(Pictures paired with source code)
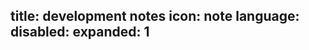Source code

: title: development notes
icon: note
language: 
disabled: 
expanded: 1
------------------------------------
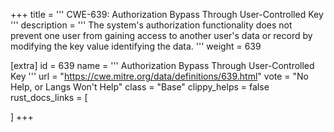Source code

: +++
title = '''
CWE-639: Authorization Bypass Through User-Controlled Key
'''
description	= '''
The system's authorization functionality does not prevent one user from gaining access to another user's data or record by modifying the key value identifying the data.
'''
weight = 639

[extra]
id = 639
name = '''
Authorization Bypass Through User-Controlled Key
'''
url = "https://cwe.mitre.org/data/definitions/639.html"
vote = "No Help, or Langs Won't Help"
class = "Base"
clippy_helps = false
rust_docs_links = [
	
]
+++
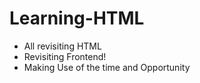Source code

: # Learning-HTML
- All revisiting HTML
- Revisiting Frontend!
- Making Use of the time and Opportunity
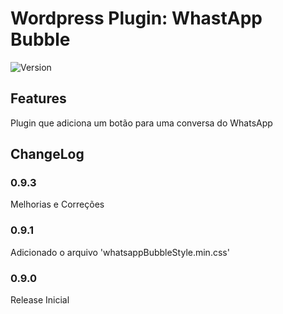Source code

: # Wordpress Plugin: WhastApp Bubble
![Version](https://img.shields.io/badge/version-v.0.9.0-blue)
 
## Features
Plugin que adiciona um botão para uma conversa do WhatsApp

## ChangeLog
### 0.9.3
Melhorias e Correções

### 0.9.1
Adicionado o arquivo 'whatsappBubbleStyle.min.css'

### 0.9.0
Release Inicial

◆ Try it
Each line above that contains the word "Controlled" should be counted, and only the total given.

◆ Solution for this task
2